* **Task description**: In how many lines of the listing does the word "room" appear? Reply with the number only.

* **Entries provided**:
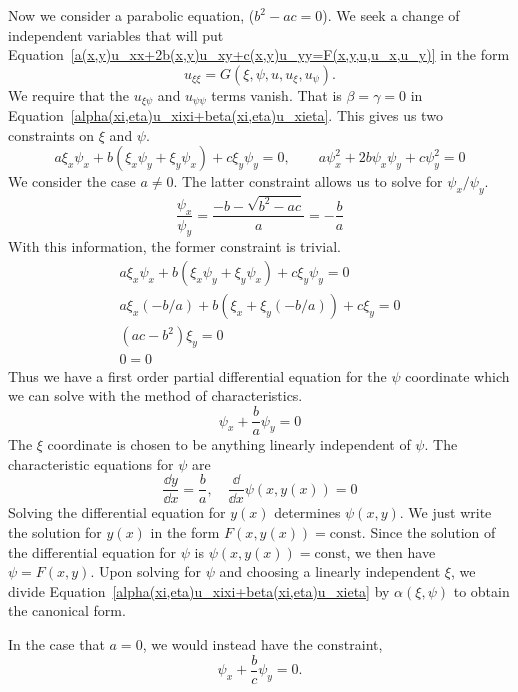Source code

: Now we consider a parabolic equation, ($b^2 - a c = 0$).
We seek a change of independent variables that will put 
Equation~\ref{a(x,y)u_xx+2b(x,y)u_xy+c(x,y)u_yy=F(x,y,u,u_x,u_y)}
in the form
\begin{equation}
  \label{eqn uxixi=Gxipsiuuu}
  u_{\xi \xi} = G(\xi, \psi, u, u_\xi, u_\psi).
\end{equation}
We require that the $u_{\xi \psi}$ and $u_{\psi\psi}$ terms vanish.
That is $\beta = \gamma = 0$ in 
Equation~\ref{alpha(xi,eta)u_xixi+beta(xi,eta)u_xieta}.
This gives us two constraints on $\xi$ and $\psi$.
\[
a \xi_x \psi_x + b(\xi_x \psi_y + \xi_y \psi_x ) + c \xi_y \psi_y = 0, \qquad a \psi_x^2 + 2 b \psi_x \psi_y + c \psi_y^2 = 0 
\]
We consider the case $a \neq 0$.  The latter constraint allows us to solve 
for $\psi_x / \psi_y$.
\[
\frac{\psi_x}{\psi_y} = \frac{-b - \sqrt{b^2 - a c}}{a} = - \frac{b}{a}
\]
With this information, the former constraint is trivial.
\begin{gather*}
  a \xi_x \psi_x + b(\xi_x \psi_y + \xi_y \psi_x ) + c \xi_y \psi_y = 0
  \\
  a \xi_x (-b/a) + b(\xi_x + \xi_y (-b/a) ) + c \xi_y = 0
  \\
  (a c - b^2) \xi_y = 0
  \\
  0 = 0
\end{gather*}
Thus we have a first order partial differential equation for the $\psi$ 
coordinate which we can solve with the method of characteristics.
\[
\psi_x + \frac{b}{a} \psi_y = 0
\]
The $\xi$ coordinate is chosen to be anything linearly independent of $\psi$.
The characteristic equations for $\psi$ are 
\[
\frac{\dd y}{\dd x} = \frac{b}{a}, \quad
\frac{\dd}{\dd x} \psi(x,y(x)) = 0
\]
Solving the differential equation for $y(x)$ determines 
$\psi(x,y)$.  We just write the solution for $y(x)$ in the form
$F(x,y(x)) = \mathrm{const}$.  Since the solution of the differential equation
for $\psi$ is $\psi(x,y(x)) = \mathrm{const}$, we then have $\psi = F(x,y)$.
Upon solving for $\psi$ and choosing a linearly independent $\xi$, we divide 
Equation~\ref{alpha(xi,eta)u_xixi+beta(xi,eta)u_xieta}
by $\alpha(\xi,\psi)$ to obtain the canonical form.

In the case that $a = 0$, we would instead have the constraint,
\[
\psi_x + \frac{b}{c} \psi_y = 0.
\]








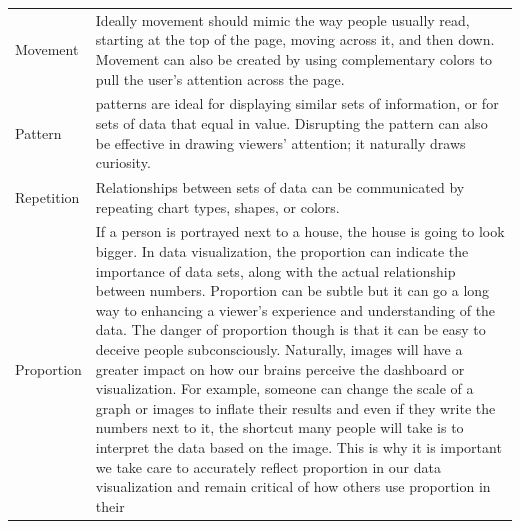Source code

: \documentclass[]{book}
\theoremstyle{definition}
\theoremstyle{definition}
\theoremstyle{definition}
\theoremstyle{remark}
\begin{document}
\begin{longtable}[]{@{}ll@{}}
\begin{minipage}[t]{0.16\columnwidth}
Movement\strut
\end{minipage} & \begin{minipage}[t]{0.78\columnwidth}\raggedright\strut
Ideally movement should mimic the way people usually read, starting at
the top of the page, moving across it, and then down. Movement can also
be created by using complementary colors to pull the user's attention
across the page.\strut
\end{minipage}\tabularnewline
\begin{minipage}[t]{0.16\columnwidth}\raggedright\strut
Pattern\strut
\end{minipage} & \begin{minipage}[t]{0.78\columnwidth}\raggedright\strut
patterns are ideal for displaying similar sets of information, or for
sets of data that equal in value. Disrupting the pattern can also be
effective in drawing viewers' attention; it naturally draws
curiosity.\strut
\end{minipage}\tabularnewline
\begin{minipage}[t]{0.16\columnwidth}\raggedright\strut
Repetition\strut
\end{minipage} & \begin{minipage}[t]{0.78\columnwidth}\raggedright\strut
Relationships between sets of data can be communicated by repeating
chart types, shapes, or colors.\strut
\end{minipage}\tabularnewline
\begin{minipage}[t]{0.16\columnwidth}\raggedright\strut
Proportion\strut
\end{minipage} & \begin{minipage}[t]{0.78\columnwidth}\raggedright\strut
If a person is portrayed next to a house, the house is going to look
bigger. In data visualization, the proportion can indicate the
importance of data sets, along with the actual relationship between
numbers. Proportion can be subtle but it can go a long way to enhancing
a viewer's experience and understanding of the data. The danger of
proportion though is that it can be easy to deceive people
subconsciously. Naturally, images will have a greater impact on how our
brains perceive the dashboard or visualization. For example, someone can
change the scale of a graph or images to inflate their results and even
if they write the numbers next to it, the shortcut many people will take
is to interpret the data based on the image. This is why it is important
we take care to accurately reflect proportion in our data visualization
and remain critical of how others use proportion in their

\end{minipage}
\end{longtable}
\end{document}
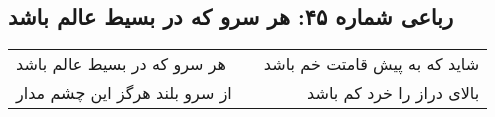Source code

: \begin{center}
\section*{رباعی شماره ۴۵: هر سرو که در بسیط عالم باشد}
\label{sec:045}
\begin{longtable}{l p{0.5cm} r}
هر سرو که در بسیط عالم باشد
&&
شاید که به پیش قامتت خم باشد
\\
از سرو بلند هرگز این چشم مدار
&&
بالای دراز را خرد کم باشد
\\
\end{longtable}
\end{center}
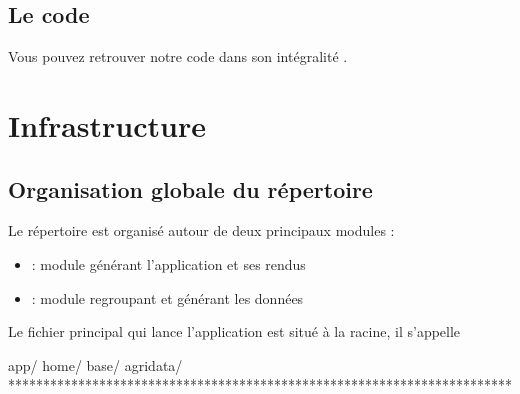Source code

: \documentclass[letterpaper,10pt,french]{sphinxmanual}
\begin{document}
\subsection{Le code}
\label{\detokenize{intro:le-code}}
\sphinxAtStartPar
Vous pouvez retrouver notre code dans son intégralité .


\section{Infrastructure}
\label{\detokenize{infrastructure:infrastructure}}\label{\detokenize{infrastructure::doc}}

\subsection{Organisation globale du répertoire}
\label{\detokenize{infrastructure:organisation-globale-du-repertoire}}
\sphinxAtStartPar
Le répertoire est organisé autour de deux principaux modules :
\begin{itemize}
\item {} 
\sphinxAtStartPar
{} : module générant l’application et ses rendus

\item {} 
\sphinxAtStartPar
{} : module regroupant et générant les données

\end{itemize}

\sphinxAtStartPar
Le fichier principal qui lance l’application est situé à la racine, il s’appelle 

\begin{sphinxVerbatim}[commandchars=\\\{\}]
\PYGZhy{}\PYGZhy{} app/                                      
    \PYGZhy{}\PYGZhy{} home/                                
    \PYGZhy{}\PYGZhy{} base/                                
\PYGZhy{}\PYGZhy{} agri\PYGZus{}data/                                
\PYGZhy{}\PYGZhy{} ************************************************************************
\end{sphinxVerbatim}
\end{document}
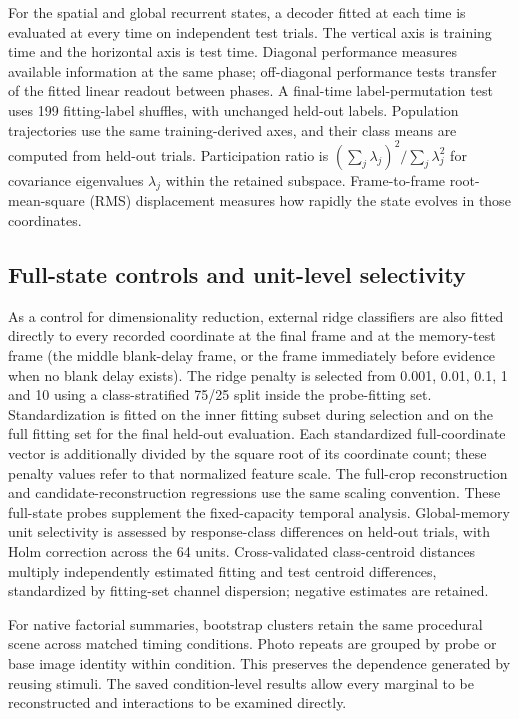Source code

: \documentclass[11pt]{article}
\begin{document}
For the spatial and global recurrent states, a decoder fitted at each time is evaluated at every time on independent test trials. The vertical axis is training time and the horizontal axis is test time. Diagonal performance measures available information at the same phase; off-diagonal performance tests transfer of the fitted linear readout between phases. A final-time label-permutation test uses 199 fitting-label shuffles, with unchanged held-out labels. Population trajectories use the same training-derived axes, and their class means are computed from held-out trials. Participation ratio is $(\sum_j\lambda_j)^2/\sum_j\lambda_j^2$ for covariance eigenvalues $\lambda_j$ within the retained subspace. Frame-to-frame root-mean-square (RMS) displacement measures how rapidly the state evolves in those coordinates.
\subsection{Full-state controls and unit-level selectivity}
As a control for dimensionality reduction, external ridge classifiers are also fitted directly to every recorded coordinate at the final frame and at the memory-test frame (the middle blank-delay frame, or the frame immediately before evidence when no blank delay exists). The ridge penalty is selected from 0.001, 0.01, 0.1, 1 and 10 using a class-stratified 75/25 split inside the probe-fitting set. Standardization is fitted on the inner fitting subset during selection and on the full fitting set for the final held-out evaluation. Each standardized full-coordinate vector is additionally divided by the square root of its coordinate count; these penalty values refer to that normalized feature scale. The full-crop reconstruction and candidate-reconstruction regressions use the same scaling convention. These full-state probes supplement the fixed-capacity temporal analysis. Global-memory unit selectivity is assessed by response-class differences on held-out trials, with Holm correction across the 64 units. Cross-validated class-centroid distances multiply independently estimated fitting and test centroid differences, standardized by fitting-set channel dispersion; negative estimates are retained.

For native factorial summaries, bootstrap clusters retain the same procedural scene across matched timing conditions. Photo repeats are grouped by probe or base image identity within condition. This preserves the dependence generated by reusing stimuli. The saved condition-level results allow every marginal to be reconstructed and interactions to be examined directly.
\end{document}
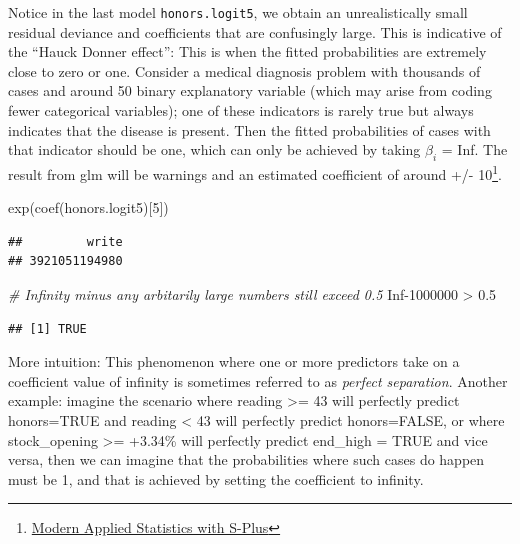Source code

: \documentclass[
]{article}
\newenvironment{Shaded}{\begin{snugshade}}{\end{snugshade}}
\newcommand{\CommentTok}[1]{\textcolor[rgb]{0.56,0.35,0.01}{\textit{#1}}}
\newcommand{\ConstantTok}[1]{\textcolor[rgb]{0.00,0.00,0.00}{#1}}
\newcommand{\DecValTok}[1]{\textcolor[rgb]{0.00,0.00,0.81}{#1}}
\newcommand{\FloatTok}[1]{\textcolor[rgb]{0.00,0.00,0.81}{#1}}
\newcommand{\FunctionTok}[1]{\textcolor[rgb]{0.00,0.00,0.00}{#1}}
\newcommand{\NormalTok}[1]{#1}
\newcommand{\SpecialCharTok}[1]{\textcolor[rgb]{0.00,0.00,0.00}{#1}}
\begin{document}
Notice in the last model \texttt{honors.logit5}, we obtain an
unrealistically small residual deviance and coefficients that are
confusingly large. This is indicative of the ``Hauck Donner effect'':
This is when the fitted probabilities are extremely close to zero or
one. Consider a medical diagnosis problem with thousands of cases and
around 50 binary explanatory variable (which may arise from coding fewer
categorical variables); one of these indicators is rarely true but
always indicates that the disease is present. Then the fitted
probabilities of cases with that indicator should be one, which can only
be achieved by taking \(\beta_i\) = Inf. The result from glm will be
warnings and an estimated coefficient of around +/- 10\footnote{\href{https://books.google.co.id/books?hl=en\&lr=\&id=tovgBwAAQBAJ\&oi=fnd\&pg=PR11\&ots=eWKoGdCjkH\&sig=DGYBL1Mu-JW5qf8xhbfNZxetYLA\&redir_esc=y\#v=onepage\&q\&f=false}{Modern
  Applied Statistics with S-Plus}}.

\begin{Shaded}
\begin{Highlighting}[]
\FunctionTok{exp}\NormalTok{(}\FunctionTok{coef}\NormalTok{(honors.logit5)[}\DecValTok{5}\NormalTok{])}
\end{Highlighting}
\end{Shaded}

\begin{verbatim}
##         write 
## 3921051194980
\end{verbatim}

\begin{Shaded}
\begin{Highlighting}[]
\CommentTok{\# Infinity minus any arbitarily large numbers still exceed 0.5}
\ConstantTok{Inf}\DecValTok{{-}1000000} \SpecialCharTok{\textgreater{}} \FloatTok{0.5}
\end{Highlighting}
\end{Shaded}

\begin{verbatim}
## [1] TRUE
\end{verbatim}

More intuition: This phenomenon where one or more predictors take on a
coefficient value of infinity is sometimes referred to as \emph{perfect
separation}. Another example: imagine the scenario where reading
\textgreater= 43 will perfectly predict honors=TRUE and reading
\textless{} 43 will perfectly predict honors=FALSE, or where
stock\_opening \textgreater= +3.34\% will perfectly predict end\_high =
TRUE and vice versa, then we can imagine that the probabilities where
such cases do happen must be 1, and that is achieved by setting the
coefficient to infinity.
\end{document}
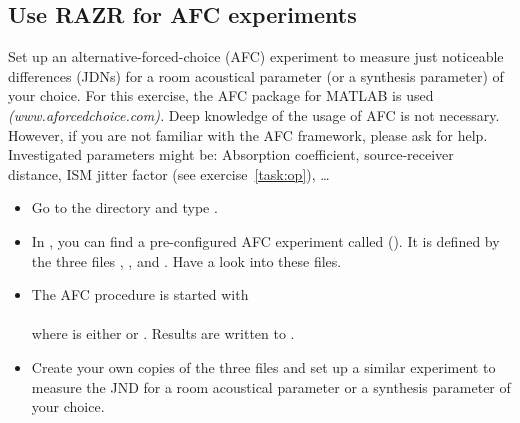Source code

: \documentclass[a4paper, fleqn, 11pt]{article}
\begin{document}
\subsection{Use RAZR for AFC experiments}
Set up an alternative-forced-choice (AFC) experiment to measure just noticeable differences (JDNs) for a room acoustical parameter (or a synthesis parameter) of your choice. For this exercise, the AFC package for MATLAB is used \textit{(www.aforcedchoice.com).} Deep knowledge of the usage of AFC is not necessary. However, if you are not familiar with the AFC framework, please ask for help.\\
Investigated parameters might be: Absorption coefficient, source-receiver distance, ISM jitter factor (see exercise~\ref{task:op}), …
\begin{itemize}
  \item Go to the directory  and type .
  \item In , you can find a pre-configured AFC experiment called  (). It is defined by the three files , , and . Have a look into these files.
  \item The AFC procedure is started with\\
  \\
  where  is either  or . Results are written to .
  \item Create your own copies of the three files  and set up a similar experiment to measure the JND for a room acoustical parameter or a synthesis parameter of your choice.
\end{itemize}


\end{document}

* **Response for this exercise**: 2